◆ **PROBLEM DETAILS**
Looking at the listing below, retype exactly the lines starting at the one containing "BK. Bayes or" and ending at the one containing "Wen YH, Wu SS, Lin", both included, and nothing else.

++++ MATERIAL FOR THIS TASK

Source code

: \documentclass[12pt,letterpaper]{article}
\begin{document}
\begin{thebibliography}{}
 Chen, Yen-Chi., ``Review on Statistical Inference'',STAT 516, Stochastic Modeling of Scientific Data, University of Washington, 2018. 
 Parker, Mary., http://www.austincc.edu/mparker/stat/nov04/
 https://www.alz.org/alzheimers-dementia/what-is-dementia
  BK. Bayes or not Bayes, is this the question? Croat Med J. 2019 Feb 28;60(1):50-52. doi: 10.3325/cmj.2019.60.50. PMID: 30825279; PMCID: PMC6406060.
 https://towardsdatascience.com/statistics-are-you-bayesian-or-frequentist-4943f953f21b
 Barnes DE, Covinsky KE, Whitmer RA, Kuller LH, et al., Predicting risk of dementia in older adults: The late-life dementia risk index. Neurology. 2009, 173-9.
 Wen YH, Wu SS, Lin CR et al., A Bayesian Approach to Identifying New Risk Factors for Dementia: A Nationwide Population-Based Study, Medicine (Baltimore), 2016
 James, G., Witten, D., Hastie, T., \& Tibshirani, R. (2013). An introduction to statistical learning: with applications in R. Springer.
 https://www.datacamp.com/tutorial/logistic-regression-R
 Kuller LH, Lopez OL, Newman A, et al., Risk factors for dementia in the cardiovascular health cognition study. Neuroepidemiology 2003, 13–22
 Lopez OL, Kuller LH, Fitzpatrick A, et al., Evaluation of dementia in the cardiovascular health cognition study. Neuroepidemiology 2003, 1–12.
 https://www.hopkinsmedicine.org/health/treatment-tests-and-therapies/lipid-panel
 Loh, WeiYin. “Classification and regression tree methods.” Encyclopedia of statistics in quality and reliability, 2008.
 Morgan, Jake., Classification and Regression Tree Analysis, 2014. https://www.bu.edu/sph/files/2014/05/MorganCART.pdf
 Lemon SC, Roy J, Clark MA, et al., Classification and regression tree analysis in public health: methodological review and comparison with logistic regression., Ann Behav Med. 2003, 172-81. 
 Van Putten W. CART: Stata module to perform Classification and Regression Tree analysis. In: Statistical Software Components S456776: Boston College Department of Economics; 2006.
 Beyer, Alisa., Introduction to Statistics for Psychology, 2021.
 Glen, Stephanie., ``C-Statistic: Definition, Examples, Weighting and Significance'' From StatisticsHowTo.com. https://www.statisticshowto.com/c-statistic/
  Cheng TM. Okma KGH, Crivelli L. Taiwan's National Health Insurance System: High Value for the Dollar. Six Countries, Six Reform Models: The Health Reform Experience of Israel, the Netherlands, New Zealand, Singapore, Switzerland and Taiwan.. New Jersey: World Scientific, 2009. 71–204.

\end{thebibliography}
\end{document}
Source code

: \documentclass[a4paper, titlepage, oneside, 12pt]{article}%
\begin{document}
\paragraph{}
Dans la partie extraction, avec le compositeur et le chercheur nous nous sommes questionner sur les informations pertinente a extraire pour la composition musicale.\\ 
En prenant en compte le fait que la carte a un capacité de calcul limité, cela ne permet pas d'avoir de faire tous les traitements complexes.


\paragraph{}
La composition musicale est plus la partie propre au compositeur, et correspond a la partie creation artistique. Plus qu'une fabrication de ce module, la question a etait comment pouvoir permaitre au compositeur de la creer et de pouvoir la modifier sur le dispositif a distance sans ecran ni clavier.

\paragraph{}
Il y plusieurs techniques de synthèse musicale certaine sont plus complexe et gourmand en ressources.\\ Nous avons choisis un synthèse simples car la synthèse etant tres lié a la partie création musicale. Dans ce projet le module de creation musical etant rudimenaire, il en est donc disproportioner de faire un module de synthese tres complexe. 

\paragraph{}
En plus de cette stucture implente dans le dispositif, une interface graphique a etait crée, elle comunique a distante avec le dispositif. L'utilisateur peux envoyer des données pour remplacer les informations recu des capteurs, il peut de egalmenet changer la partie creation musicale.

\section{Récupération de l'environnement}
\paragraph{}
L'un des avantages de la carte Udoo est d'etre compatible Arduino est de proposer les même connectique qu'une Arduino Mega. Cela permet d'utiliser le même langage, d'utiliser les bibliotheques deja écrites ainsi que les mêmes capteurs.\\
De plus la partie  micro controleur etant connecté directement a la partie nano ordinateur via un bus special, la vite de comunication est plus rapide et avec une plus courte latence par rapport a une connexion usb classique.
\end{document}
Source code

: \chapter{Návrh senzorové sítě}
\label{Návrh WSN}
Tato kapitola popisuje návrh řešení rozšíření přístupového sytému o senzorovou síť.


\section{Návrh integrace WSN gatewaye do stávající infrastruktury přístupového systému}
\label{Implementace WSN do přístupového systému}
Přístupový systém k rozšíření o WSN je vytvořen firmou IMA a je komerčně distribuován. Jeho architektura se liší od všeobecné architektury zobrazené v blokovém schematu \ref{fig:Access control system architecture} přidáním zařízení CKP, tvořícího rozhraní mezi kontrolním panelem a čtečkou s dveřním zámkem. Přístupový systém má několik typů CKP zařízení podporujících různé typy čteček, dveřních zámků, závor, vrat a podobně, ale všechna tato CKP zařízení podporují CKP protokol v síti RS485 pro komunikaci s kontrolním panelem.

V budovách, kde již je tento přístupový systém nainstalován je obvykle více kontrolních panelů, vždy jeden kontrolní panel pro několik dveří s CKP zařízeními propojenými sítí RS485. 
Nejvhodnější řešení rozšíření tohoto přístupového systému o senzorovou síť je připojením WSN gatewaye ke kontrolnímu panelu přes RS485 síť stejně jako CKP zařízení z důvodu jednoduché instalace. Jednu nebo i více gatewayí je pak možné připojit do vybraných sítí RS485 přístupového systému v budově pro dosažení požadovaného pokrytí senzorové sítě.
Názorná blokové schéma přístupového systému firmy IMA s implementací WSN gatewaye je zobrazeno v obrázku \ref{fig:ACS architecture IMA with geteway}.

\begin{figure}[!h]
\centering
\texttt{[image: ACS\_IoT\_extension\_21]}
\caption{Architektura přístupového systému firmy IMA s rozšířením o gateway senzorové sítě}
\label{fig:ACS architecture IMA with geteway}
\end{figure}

++++++++

◆ **EXERCISE SOLUTION**
  BK. Bayes or not Bayes, is this the question? Croat Med J. 2019 Feb 28;60(1):50-52. doi: 10.3325/cmj.2019.60.50. PMID: 30825279; PMCID: PMC6406060.
 https://towardsdatascience.com/statistics-are-you-bayesian-or-frequentist-4943f953f21b
 Barnes DE, Covinsky KE, Whitmer RA, Kuller LH, et al., Predicting risk of dementia in older adults: The late-life dementia risk index. Neurology. 2009, 173-9.
 Wen YH, Wu SS, Lin CR et al., A Bayesian Approach to Identifying New Risk Factors for Dementia: A Nationwide Population-Based Study, Medicine (Baltimore), 2016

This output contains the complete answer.